Há algumas verdades sobre Deus que superam toda a capacidade da razão humana, por exemplo, que Deus é uno e trino. Há outras que a razão natural pode alcançar, como a existência e a unidade de Deus, e outras semelhantes. Estas verdades, os filósofos a provaram por via demonstrativa, guiados pela luz natural da razão (AQUINO, 2015a, p. 38-39).
Conjuntamente com esse pensamento, o Aquinate, ciente da capacidade humana de apreender certo saber acerca de Deus por meio da racionalidade, considera que todo conhecimento começa com a experiência sensível, sobre a qual podem ser desdobrados vários graus de abstração. Aliás, o conhecimento que se pode ter de Deus é alcançado a partir de seus efeitos, uma vez que a substância divina não pode ser conhecida pelo homem:
Com efeito, o intelecto humano não pode, naturalmente, chegar a compreender a substância de Deus, uma vez que o nosso conhecimento intelectual, segundo o modo da vida presente, tem sua origem nos sentidos. E, portanto, o que não cai sob os sentidos não pode ser compreendido pelo intelecto humano, a não ser enquanto adquirido das coisas sensíveis (AQUINO, 2015a, p. 39).
Tomás, cônscio da impossibilidade humana de entender a essência divina por causa da inefável superioridade de Deus e do conhecimento humano ter sua gênese nos sentidos, visa empreender um discurso sobre Deus, norteando-se pelo que pode ser captado pelos sentidos.
Destarte, Aquino, ao elaborar seu discurso acerca das provas da existência de Deus, pelo que é perceptível aos sentidos, inicia sua argumentação pelo movimento: “Pode-se provar a existência de Deus, por cinco vias. A primeira e a mais clara, parte do movimento. Nossos sentidos atestam com toda a certeza, que neste mundo algumas coisas se movem. Ora tudo o que se move é movido por outro” (AQUINO, 2016, p. 166).
Possivelmente, Tomás principia o argumento acerca da existência divina pelo movimento por causa de que a mais simples observação da realidade física constata a mudança. Nesse viés, o Aquinate, seguramente, inferiu que se as coisas se movem é porque algo ensejou tal movimento.
Seguindo, decerto, essa linha, o Aquinate aponta na segunda via a questão da causalidade, pois o que é movido o é por ser efeito do que lhe move, de sua causa:
A segunda via parte da razão de causa eficiente. Encontramos nas realidades sensíveis a existência de uma ordem entre as causas eficientes; mas não se encontra, nem é possível, algo que seja a causa eficiente de si próprio, porque desse modo seria anterior a si próprio: o que é impossível (AQUINO, 2016, p. 167).

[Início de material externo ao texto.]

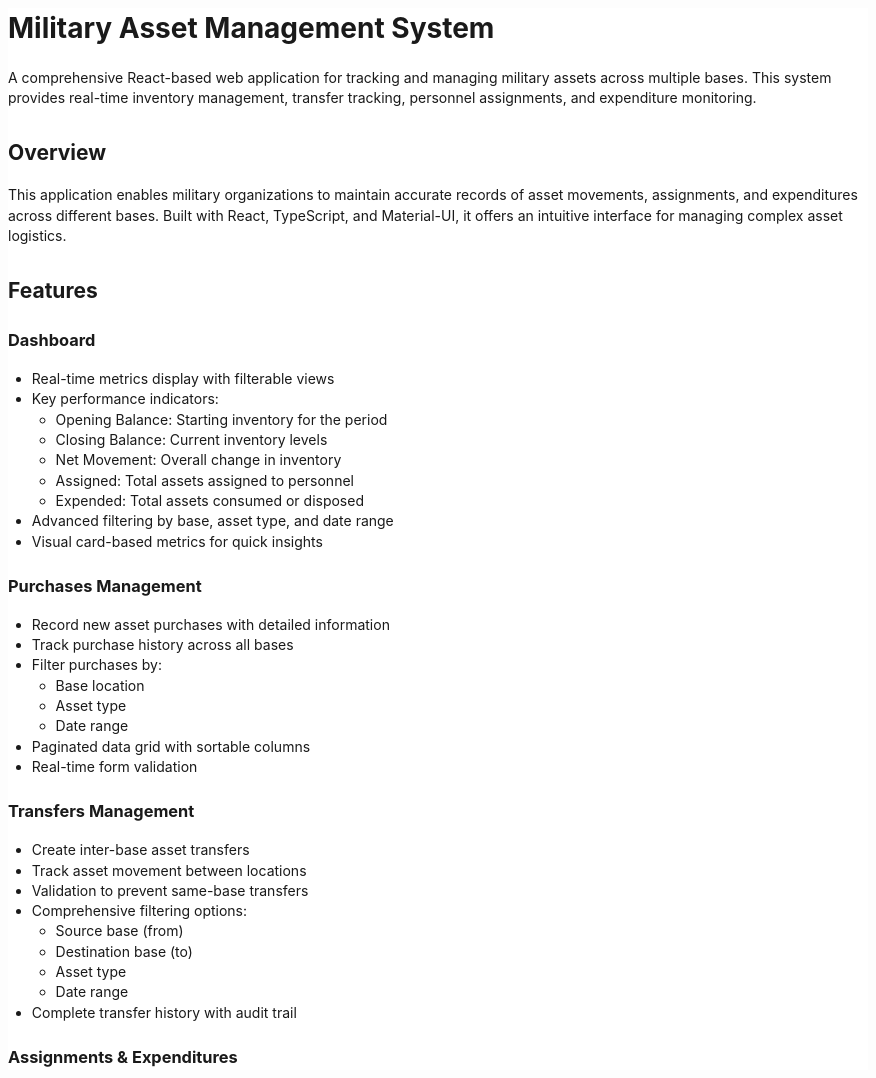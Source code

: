 # Military Asset Management System

A comprehensive React-based web application for tracking and managing military assets across multiple bases. This system provides real-time inventory management, transfer tracking, personnel assignments, and expenditure monitoring.

## Overview

This application enables military organizations to maintain accurate records of asset movements, assignments, and expenditures across different bases. Built with React, TypeScript, and Material-UI, it offers an intuitive interface for managing complex asset logistics.

## Features

### Dashboard

- Real-time metrics display with filterable views
- Key performance indicators:
  - Opening Balance: Starting inventory for the period
  - Closing Balance: Current inventory levels
  - Net Movement: Overall change in inventory
  - Assigned: Total assets assigned to personnel
  - Expended: Total assets consumed or disposed
- Advanced filtering by base, asset type, and date range
- Visual card-based metrics for quick insights

### Purchases Management

- Record new asset purchases with detailed information
- Track purchase history across all bases
- Filter purchases by:
  - Base location
  - Asset type
  - Date range
- Paginated data grid with sortable columns
- Real-time form validation

### Transfers Management

- Create inter-base asset transfers
- Track asset movement between locations
- Validation to prevent same-base transfers
- Comprehensive filtering options:
  - Source base (from)
  - Destination base (to)
  - Asset type
  - Date range
- Complete transfer history with audit trail

### Assignments & Expenditures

O causador inicial de toda mutação, por ser o primeiro e não haver nenhum ser antes dele, não é movido. Logo, ele é, de forma consequente, a causa de todas as coisas. Assim, o Dominicano obtém duas importantes considerações a respeito da existência divina: motor imóvel e causa incausada.
Assim, é plausível inferir que Tomás, no prosseguimento de sua elucubração no que tange a existência divina, faz uso da quantificação do movimento, ou seja, do tempo[1], o qual é a medição do movimento: “o tempo nada mais é que o número do movimento segundo o antes e o depois” (AQUINO, 2016, p. 236).

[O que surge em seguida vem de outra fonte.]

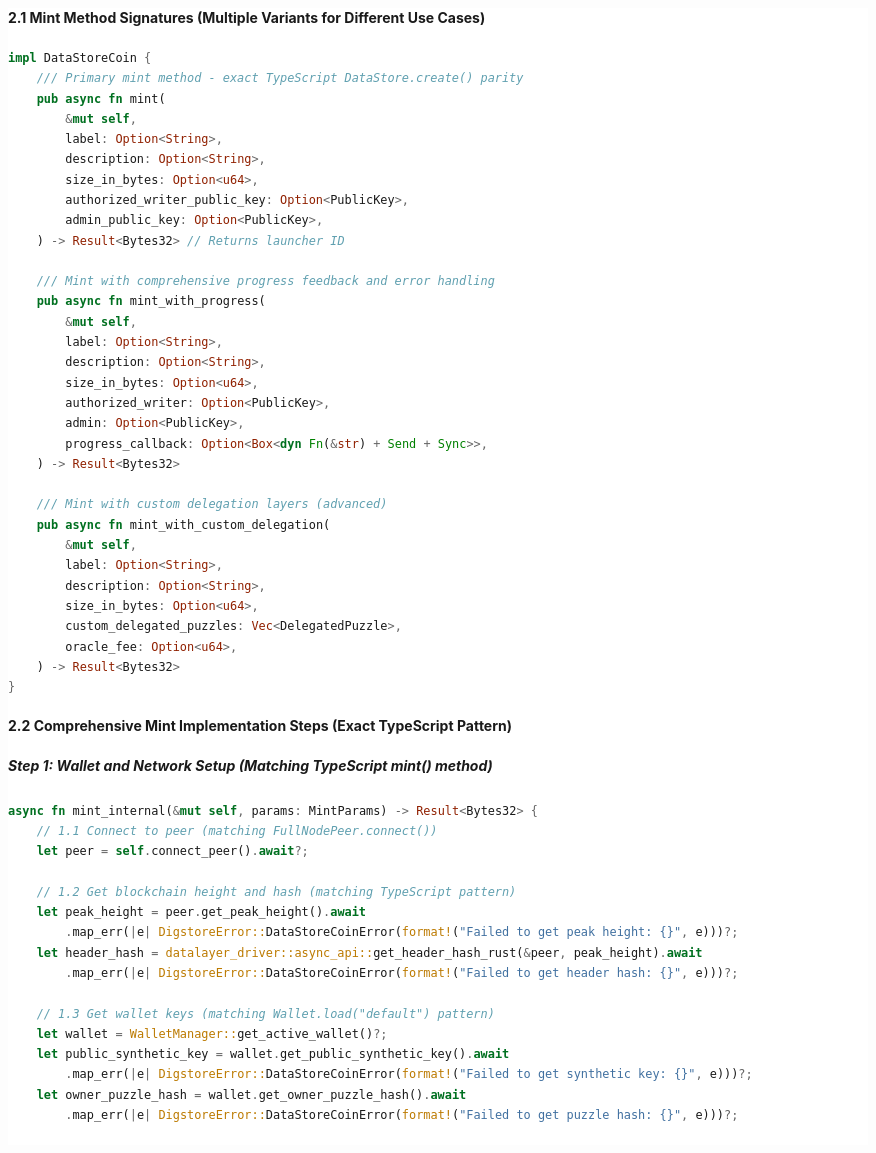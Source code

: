 #### 2.1 Mint Method Signatures (Multiple Variants for Different Use Cases)
```rust
impl DataStoreCoin {
    /// Primary mint method - exact TypeScript DataStore.create() parity
    pub async fn mint(
        &mut self,
        label: Option<String>,
        description: Option<String>,
        size_in_bytes: Option<u64>,
        authorized_writer_public_key: Option<PublicKey>,
        admin_public_key: Option<PublicKey>,
    ) -> Result<Bytes32> // Returns launcher ID
    
    /// Mint with comprehensive progress feedback and error handling
    pub async fn mint_with_progress(
        &mut self,
        label: Option<String>,
        description: Option<String>, 
        size_in_bytes: Option<u64>,
        authorized_writer: Option<PublicKey>,
        admin: Option<PublicKey>,
        progress_callback: Option<Box<dyn Fn(&str) + Send + Sync>>,
    ) -> Result<Bytes32>
    
    /// Mint with custom delegation layers (advanced)
    pub async fn mint_with_custom_delegation(
        &mut self,
        label: Option<String>,
        description: Option<String>,
        size_in_bytes: Option<u64>,
        custom_delegated_puzzles: Vec<DelegatedPuzzle>,
        oracle_fee: Option<u64>,
    ) -> Result<Bytes32>
}
```

#### 2.2 Comprehensive Mint Implementation Steps (Exact TypeScript Pattern)

##### Step 1: Wallet and Network Setup (Matching TypeScript mint() method)
```rust
async fn mint_internal(&mut self, params: MintParams) -> Result<Bytes32> {
    // 1.1 Connect to peer (matching FullNodePeer.connect())
    let peer = self.connect_peer().await?;
    
    // 1.2 Get blockchain height and hash (matching TypeScript pattern)
    let peak_height = peer.get_peak_height().await
        .map_err(|e| DigstoreError::DataStoreCoinError(format!("Failed to get peak height: {}", e)))?;
    let header_hash = datalayer_driver::async_api::get_header_hash_rust(&peer, peak_height).await
        .map_err(|e| DigstoreError::DataStoreCoinError(format!("Failed to get header hash: {}", e)))?;
    
    // 1.3 Get wallet keys (matching Wallet.load("default") pattern)
    let wallet = WalletManager::get_active_wallet()?;
    let public_synthetic_key = wallet.get_public_synthetic_key().await
        .map_err(|e| DigstoreError::DataStoreCoinError(format!("Failed to get synthetic key: {}", e)))?;
    let owner_puzzle_hash = wallet.get_owner_puzzle_hash().await
        .map_err(|e| DigstoreError::DataStoreCoinError(format!("Failed to get puzzle hash: {}", e)))?;
    
```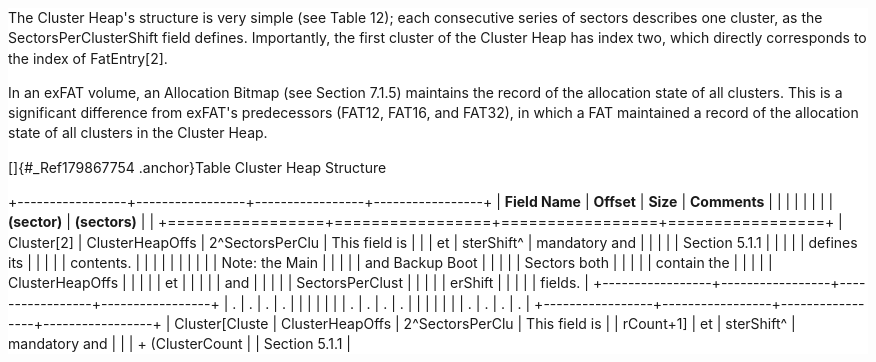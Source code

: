 The Cluster Heap's structure is very simple (see Table 12); each
consecutive series of sectors describes one cluster, as the
SectorsPerClusterShift field defines. Importantly, the first cluster of
the Cluster Heap has index two, which directly corresponds to the index
of FatEntry\[2\].

In an exFAT volume, an Allocation Bitmap (see Section 7.1.5) maintains
the record of the allocation state of all clusters. This is a
significant difference from exFAT's predecessors (FAT12, FAT16, and
FAT32), in which a FAT maintained a record of the allocation state of
all clusters in the Cluster Heap.

[]{#_Ref179867754 .anchor}Table Cluster Heap Structure

+-----------------+-----------------+-----------------+-----------------+
| **Field Name**  | **Offset**      | **Size**        | **Comments**    |
|                 |                 |                 |                 |
|                 | **(sector)**    | **(sectors)**   |                 |
+=================+=================+=================+=================+
| Cluster\[2\]    | ClusterHeapOffs | 2^SectorsPerClu | This field is   |
|                 | et              | sterShift^      | mandatory and   |
|                 |                 |                 | Section 5.1.1   |
|                 |                 |                 | defines its     |
|                 |                 |                 | contents.       |
|                 |                 |                 |                 |
|                 |                 |                 | Note: the Main  |
|                 |                 |                 | and Backup Boot |
|                 |                 |                 | Sectors both    |
|                 |                 |                 | contain the     |
|                 |                 |                 | ClusterHeapOffs |
|                 |                 |                 | et              |
|                 |                 |                 | and             |
|                 |                 |                 | SectorsPerClust |
|                 |                 |                 | erShift         |
|                 |                 |                 | fields.         |
+-----------------+-----------------+-----------------+-----------------+
| .               | .               | .               | .               |
|                 |                 |                 |                 |
| .               | .               | .               | .               |
|                 |                 |                 |                 |
| .               | .               | .               | .               |
+-----------------+-----------------+-----------------+-----------------+
| Cluster\[Cluste | ClusterHeapOffs | 2^SectorsPerClu | This field is   |
| rCount+1\]      | et              | sterShift^      | mandatory and   |
|                 | + (ClusterCount |                 | Section 5.1.1   |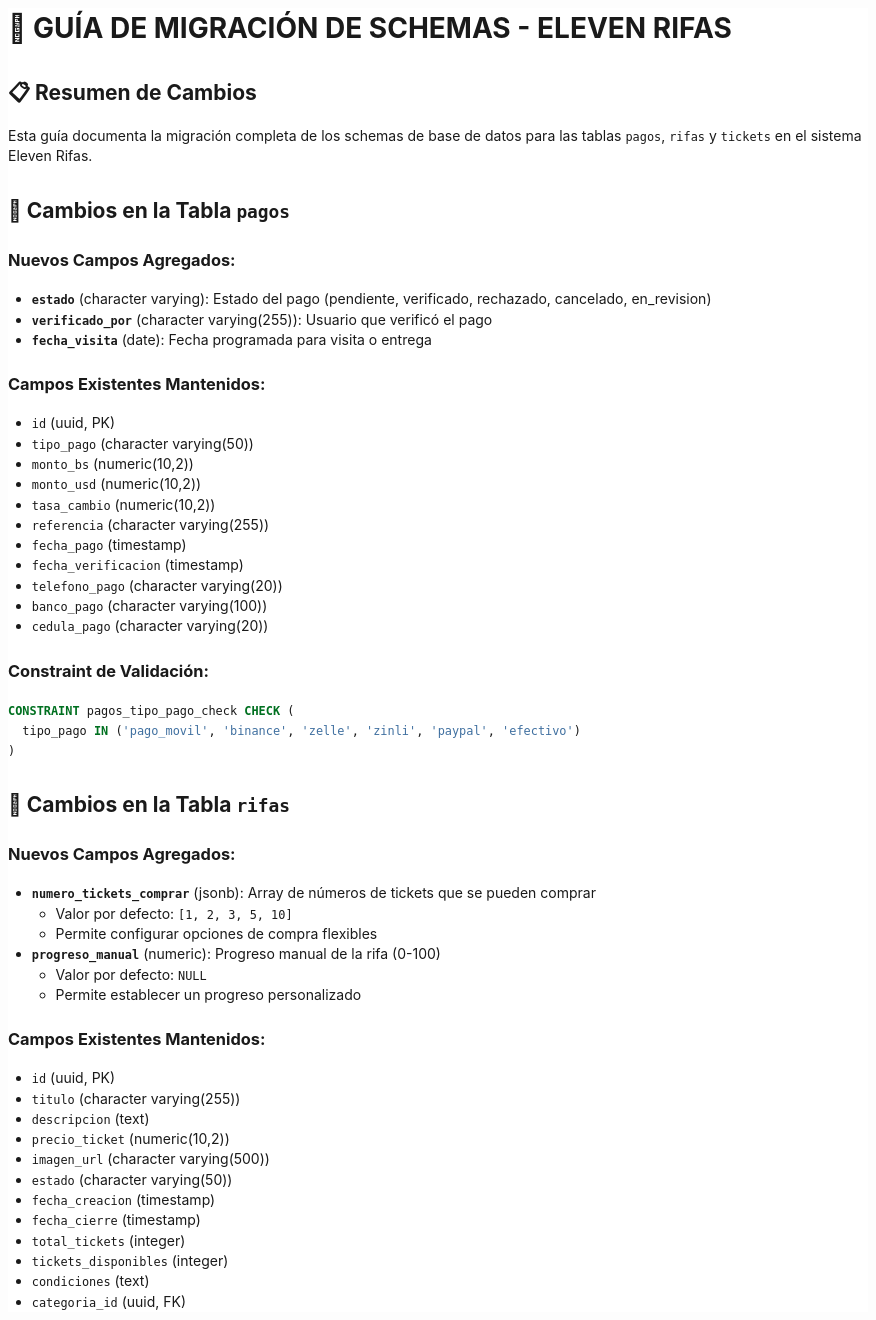 # 🚀 GUÍA DE MIGRACIÓN DE SCHEMAS - ELEVEN RIFAS

## 📋 Resumen de Cambios

Esta guía documenta la migración completa de los schemas de base de datos para las tablas `pagos`, `rifas` y `tickets` en el sistema Eleven Rifas.

## 🔄 Cambios en la Tabla `pagos`

### Nuevos Campos Agregados:
- **`estado`** (character varying): Estado del pago (pendiente, verificado, rechazado, cancelado, en_revision)
- **`verificado_por`** (character varying(255)): Usuario que verificó el pago
- **`fecha_visita`** (date): Fecha programada para visita o entrega

### Campos Existentes Mantenidos:
- `id` (uuid, PK)
- `tipo_pago` (character varying(50))
- `monto_bs` (numeric(10,2))
- `monto_usd` (numeric(10,2))
- `tasa_cambio` (numeric(10,2))
- `referencia` (character varying(255))
- `fecha_pago` (timestamp)
- `fecha_verificacion` (timestamp)
- `telefono_pago` (character varying(20))
- `banco_pago` (character varying(100))
- `cedula_pago` (character varying(20))

### Constraint de Validación:
```sql
CONSTRAINT pagos_tipo_pago_check CHECK (
  tipo_pago IN ('pago_movil', 'binance', 'zelle', 'zinli', 'paypal', 'efectivo')
)
```

## 🔄 Cambios en la Tabla `rifas`

### Nuevos Campos Agregados:
- **`numero_tickets_comprar`** (jsonb): Array de números de tickets que se pueden comprar
  - Valor por defecto: `[1, 2, 3, 5, 10]`
  - Permite configurar opciones de compra flexibles
- **`progreso_manual`** (numeric): Progreso manual de la rifa (0-100)
  - Valor por defecto: `NULL`
  - Permite establecer un progreso personalizado

### Campos Existentes Mantenidos:
- `id` (uuid, PK)
- `titulo` (character varying(255))
- `descripcion` (text)
- `precio_ticket` (numeric(10,2))
- `imagen_url` (character varying(500))
- `estado` (character varying(50))
- `fecha_creacion` (timestamp)
- `fecha_cierre` (timestamp)
- `total_tickets` (integer)
- `tickets_disponibles` (integer)
- `condiciones` (text)
- `categoria_id` (uuid, FK)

Observando a constante mudança existente na realidade física, o Aquinate, ao que tudo indica, embasa sua próxima via, a terceira, no que pode ser considerado o mensurador da mutação, ou seja, no tempo.
Para verificar essa possível estratégia tomásica, de tomar por base o tempo, na consecução da sua prova da existência divina é fundamental apresentar a terceira via:
A terceira via é tomada do possível e do necessário. Ei-la. Encontramos, entre as coisas, as que podem ser ou não ser, uma vez que algumas se encontram que nascem e perecem. Consequentemente, podem ser e não ser. Mas é impossível ser para sempre o que é de tal natureza, pois o que não pode ser não é em algum momento. Se tudo pode não ser, houve um momento em que nada havia. Ora, se isso é verdadeiro, ainda agora nada existiria; pois o que não é só passa a ser por intermédio de algo que já é. Por conseguinte, se não houve ente algum, foi impossível que algo começasse a existir; logo, hoje, nada existira: o que é falso. Assim, nem todos os entes são possíveis, mas é preciso que algo seja necessário entre as coisas. Ora, tudo o que é necessário tem, ou não, a causa de sua necessidade de outro. Aqui também não é possível continuar até o infinito na série das coisas necessárias que têm uma causa da própria necessidade, assim como entre as causas eficientes, como se provou. Portanto, é necessário afirmar a existência de algo necessário por si mesmo, que não encontra alhures a causa de sua necessidade para os outros: o que todos chamam Deus (AQUINO, 2016, p. 167-168).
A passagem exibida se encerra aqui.